La Pampa d’Antoine Chevrollier

ActualitésFestivalsSemaine de la critique 2024

Publié le 20 mai 2024 par Marcos Uzal

Holy motos

Sur le papier et à quelques détails près, La Pampa aurait pu être un film français typique des années 1990, héritier d’André Téchiné : scènes de la vie adolescente de province (un bled du Maine-et-Loire, en l’occurrence), entre rêves intimes et injonctions des parents, entre émois amoureux et désirs secrets. Le monde du moto-cross sert ici de cadre à une solide histoire d’amitié entre deux jeunes hommes ; la découverte de l’homosexualité de l’un d’eux viendra tout bouleverser, moins entre eux qu’avec tous les autres – famille, camarades de lycée, amant clandestin. Les schémas connus servent ici de trame à un récit qui ne cesse de gagner en épaisseur romanesque, comme si ce qui semble convenu scénaristiquement était précisément ce contre quoi se battent et se débattent les personnages. Autrement dit : le synopsis ce sont les atavismes, ce qui se rejoue schématiquement. Tout ce qui en déborde, l’essentiel, repose sur la singularité des personnages, leur vitalité et tragédie propres, qui échappent aux archétypes sociaux ou psychologiques. Aucun personnage n’est sacrifié ou réductible à une fonction : tous finissent par surprendre, même le père le plus rigide, et donc par exister dans toute leur complexité humaine. Ainsi, le récit ne va jamais tout à fait où l’on pourrait l’attendre et, surtout, les idées de mise en scène d’Antoine Chevrollier (dont c’est le premier long métrage) ne sont jamais paresseuses, évidentes – sans effets, simplement, elles décalent la perspective, font des pas de côté. La Pampa ne trouve pas son originalité dans ce qu’il met en place, mais dans la foi qu’il accorde à des êtres qui évoluent constamment grâce aux autres (ou à cause d’eux).
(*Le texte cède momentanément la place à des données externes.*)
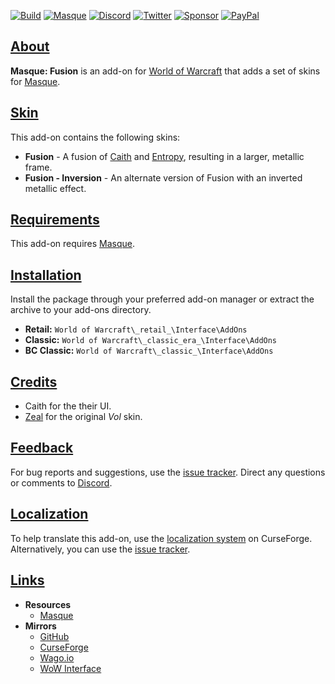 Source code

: [![Build][SVG-Build]][Build]
[![Masque][SVG-Masque]][Masque]
[![Discord][SVG-Discord]][Discord]
[![Twitter][SVG-Twitter]][Twitter]
[![Sponsor][SVG-Sponsor]][Sponsor]
[![PayPal][SVG-PayPal]][PayPal]

## [About][Top]

**Masque: Fusion** is an add-on for [World of Warcraft] that adds a set of skins for [Masque].

## [Skin][Top]

This add-on contains the following skins:

- **Fusion** - A fusion of [Caith] and [Entropy], resulting in a larger, metallic frame.
- **Fusion - Inversion** - An alternate version of Fusion with an inverted metallic effect.

## [Requirements][Top]

This add-on requires [Masque].

## [Installation][Top]

Install the package through your preferred add-on manager or extract the archive to your add-ons directory.

- **Retail:** `World of Warcraft\_retail_\Interface\AddOns`
- **Classic:** `World of Warcraft\_classic_era_\Interface\AddOns`
- **BC Classic:** `World of Warcraft\_classic_\Interface\AddOns`

## [Credits][Top]

- Caith for the their UI.
- [Zeal](https://www.curseforge.com/members/zealvurte "Zeal @ CurseForge") for the original _Vol_ skin.

## [Feedback][Top]

For bug reports and suggestions, use the [issue tracker]. Direct any questions or comments to [Discord].

## [Localization][Top]

To help translate this add-on, use the [localization system] on CurseForge. Alternatively, you can use the [issue tracker].

## [Links][Top]

- **Resources**
  - [Masque][Masque]
- **Mirrors**
  - [GitHub]
  - [CurseForge]
  - [Wago.io]
  - [WoW Interface]

[Links]: #

[Build]: https://github.com/SFX-WoW/Masque_Fusion/actions/workflows/build-release.yml (Build Status)
[Masque]: https://github.com/SFX-WoW/Masque (Download Masque)
[Discord]: https://discord.gg/DDVqkd6 (Join the Discord)
[Twitter]: https://twitter.com/stormfxi (Follow on Twitter)
[Sponsor]: https://github.com/sponsors/StormFX (Sponsor on GitHub)
[PayPal]: https://www.paypal.com/donate/?hosted_button_id=EELAK9TC4W4KQ (Donate via PayPal)

[World of Warcraft]: https://worldofwarcraft.com (World of Warcraft)
[Caith]: https://github.com/SFX-WoW/Masque_Caith (Caith Skin)
[Entropy]: https://github.com/SFX-WoW/Masque_Entropy (Entropy Skin)

[Issue Tracker]: https://github.com/SFX-WoW/Masque_Fusion/issues (Report an Issue)
[Localization System]: https://www.curseforge.com/wow/addons/masque-fusion/localization (Translate on CurseForge)

[CurseForge]: https://www.curseforge.com/wow/addons/masque-fusion (View on CurseForge)
[GitHub]: https://github.com/SFX-WoW/Masque_Fusion (View on GitHub)
[Wago.io]: https://addons.wago.io/addons/masque-fusion (View on Wago.io)
[WoW Interface]: https://www.wowinterface.com/downloads/info8869 (View on WoW Interface)

[Top]: #Top (Top of the Page)

[Images]: #

[SVG-Build]: https://img.shields.io/github/workflow/status/SFX-WoW/Masque_Fusion/Build%20Release?label=Build&logo=github&logoColor=fff&style=flat-square
[SVG-Masque]: https://img.shields.io/endpoint?url=https://wow.stormfx.com/img/svg/masque-skin.json
[SVG-Discord]: https://img.shields.io/endpoint?url=https://www.stormfx.com/img/svg/discord.json
[SVG-Twitter]: https://img.shields.io/endpoint?url=https://www.stormfx.com/img/svg/twitter.json
[SVG-Sponsor]: https://img.shields.io/endpoint?url=https://www.stormfx.com/img/svg/github-sponsor.json
[SVG-PayPal]: https://img.shields.io/endpoint?url=https://www.stormfx.com/img/svg/paypal.json
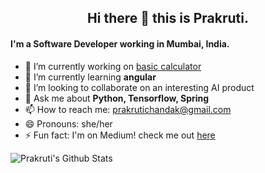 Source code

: <div align="center">
  <p>
    
   ## Hi there 👋 this is Prakruti.
   
  </p>
</div>

#### I'm a Software Developer working in Mumbai, India.

- 🔭 I’m currently working on [basic calculator](https://github.com/PrakrutiChandak/basic_calculator)
- 🌱 I’m currently learning **angular**
- 👯 I’m looking to collaborate on an interesting AI product
- 💬 Ask me about **Python, Tensorflow, Spring**
- 📫 How to reach me: [prakrutichandak@gmail.com](mailto:prakrutichandak@gmail.com)
- 😄 Pronouns: she/her
- ⚡ Fun fact: I'm on Medium! check me out [here](https://medium.com/@prakrutichandak)


<p>
 <img align="center" alt="Prakruti's Github Stats" src="https://github-readme-stats.vercel.app/api?username=PrakrutiChandak&show_icons=true&hide_border=true&theme=chartreuse-dark&count_private=true" />
 </p> 
 
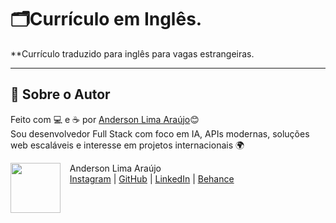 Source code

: # 🗂️Currículo em Inglês.

**Currículo traduzido para inglês para vagas estrangeiras.

---

## 🙋 Sobre o Autor

Feito com 💻 e ☕ por [Anderson Lima Araújo](https://www.linkedin.com/in/anderson-araujo-pcd)😊  
Sou desenvolvedor Full Stack com foco em IA, APIs modernas, soluções web escaláveis e interesse em projetos internacionais 🌍
<p>
    <img align=left margin=10 width=80 src="https://avatars.githubusercontent.com/u/7528140?v=4"/>
    <p>&nbsp&nbsp&nbspAnderson Lima Araújo<br>
    &nbsp&nbsp&nbsp<a href="http://instagram.com/andersonbhbr">Instagram</a>&nbsp;|&nbsp;<a href="https://github.com/AndersonBHBR">GitHub</a>&nbsp;|&nbsp;<a href="https://www.linkedin.com/in/anderson-araujo-pcd/">LinkedIn</a>&nbsp;|&nbsp;<a href="https://www.behance.net/andersonbhbr">Behance</a></p>
</p>
<br/><br/>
Les acteurs y sont pour quelque chose, tous parfaitement accordés malgré leurs différences de registres, tous précisément justes – des plus débutants (Sayyid el Alami, Amaury Foucher, Léonie Dahan-Lamort) aux plus expérimentés (génial Damien Bonnard, Artus à contre-emploi), et des principaux aux plus secondaires. Quant au moto-cross, il cesse de n’avoir qu’une fonction symbolique (de l’énergie à la fois débordante et fragile de la jeunesse) dès que le cinéaste prend le temps de le filmer, en tant que forme particulière de perception et de sensation. Modestement, Chevrollier retrouve dans La Pampa quelque chose qui faisait la valeur du cinéma français et qui a tendance à se perdre : une fièvre romanesque nichée au cœur de l’apparente banalité.